The layout of the Mugello Circuit, were the race was held.

The 2024 12 Hours of Mugello (formally known as the Hankook 12 Hours of Mugello) was an endurance sportscar racing held on 23 and 24 March 2024, in Tuscany, Italy, as the first of five rounds of the 2024 24H Series.
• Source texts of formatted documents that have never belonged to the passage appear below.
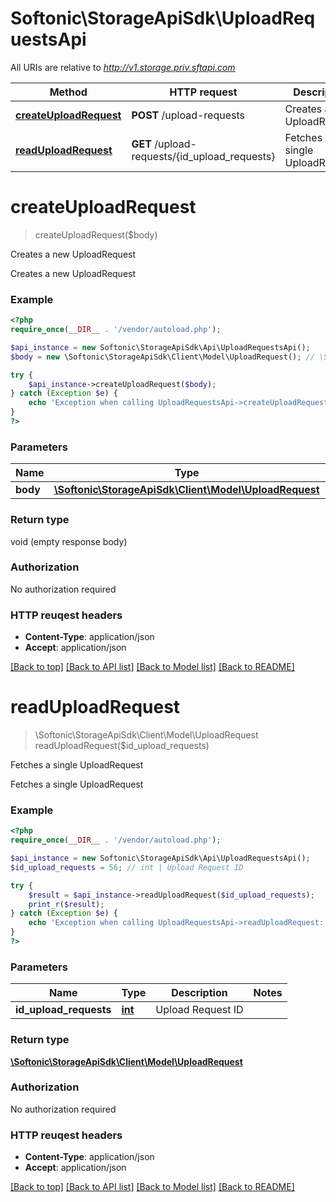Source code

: # Softonic\StorageApiSdk\UploadRequestsApi

All URIs are relative to *http://v1.storage.priv.sftapi.com*

Method | HTTP request | Description
------------- | ------------- | -------------
[**createUploadRequest**](UploadRequestsApi.md#createUploadRequest) | **POST** /upload-requests | Creates a new UploadRequest
[**readUploadRequest**](UploadRequestsApi.md#readUploadRequest) | **GET** /upload-requests/{id_upload_requests} | Fetches a single UploadRequest


# **createUploadRequest**
> createUploadRequest($body)

Creates a new UploadRequest

Creates a new UploadRequest

### Example 
```php
<?php
require_once(__DIR__ . '/vendor/autoload.php');

$api_instance = new Softonic\StorageApiSdk\Api\UploadRequestsApi();
$body = new \Softonic\StorageApiSdk\Client\Model\UploadRequest(); // \Softonic\StorageApiSdk\Client\Model\UploadRequest | 

try { 
    $api_instance->createUploadRequest($body);
} catch (Exception $e) {
    echo 'Exception when calling UploadRequestsApi->createUploadRequest: ', $e->getMessage(), "\n";
}
?>
```

### Parameters

Name | Type | Description  | Notes
------------- | ------------- | ------------- | -------------
 **body** | [**\Softonic\StorageApiSdk\Client\Model\UploadRequest**](\Softonic\StorageApiSdk\Client\Model\UploadRequest.md)|  | [optional] 

### Return type

void (empty response body)

### Authorization

No authorization required

### HTTP reuqest headers

 - **Content-Type**: application/json
 - **Accept**: application/json

[[Back to top]](#) [[Back to API list]](../README.md#documentation-for-api-endpoints) [[Back to Model list]](../README.md#documentation-for-models) [[Back to README]](../README.md)

# **readUploadRequest**
> \Softonic\StorageApiSdk\Client\Model\UploadRequest readUploadRequest($id_upload_requests)

Fetches a single UploadRequest

Fetches a single UploadRequest

### Example 
```php
<?php
require_once(__DIR__ . '/vendor/autoload.php');

$api_instance = new Softonic\StorageApiSdk\Api\UploadRequestsApi();
$id_upload_requests = 56; // int | Upload Request ID

try { 
    $result = $api_instance->readUploadRequest($id_upload_requests);
    print_r($result);
} catch (Exception $e) {
    echo 'Exception when calling UploadRequestsApi->readUploadRequest: ', $e->getMessage(), "\n";
}
?>
```

### Parameters

Name | Type | Description  | Notes
------------- | ------------- | ------------- | -------------
 **id_upload_requests** | [**int**](.md)| Upload Request ID | 

### Return type

[**\Softonic\StorageApiSdk\Client\Model\UploadRequest**](UploadRequest.md)

### Authorization

No authorization required

### HTTP reuqest headers

 - **Content-Type**: application/json
 - **Accept**: application/json

[[Back to top]](#) [[Back to API list]](../README.md#documentation-for-api-endpoints) [[Back to Model list]](../README.md#documentation-for-models) [[Back to README]](../README.md)

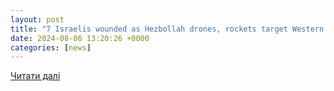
 ```yaml
---
layout: post
title: "7 Israelis wounded as Hezbollah drones, rockets target Western Galilee"
date: 2024-08-06 13:20:26 +0000
categories: [news]
---
```


[Читати далі](https://www.i24news.tv/en/news/israel-at-war/artc-2-israelis-wounded-as-hezbollah-drones-rockets-target-western-galilee)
It was the tenth running of the event, and the ninth running of the event as part of the 24H Series.

== Background ==
The event was announced on 16 October 2023 along with the rest of the 2024 24H Series calendar.

== Entry list ==
The entry list was revealed on 18 March 2024, and featured 36 cars: 14 GT3 cars, 16 Porsche 992 GT3 Cup cars, 2 GTX cars, and 4 GT4 cars.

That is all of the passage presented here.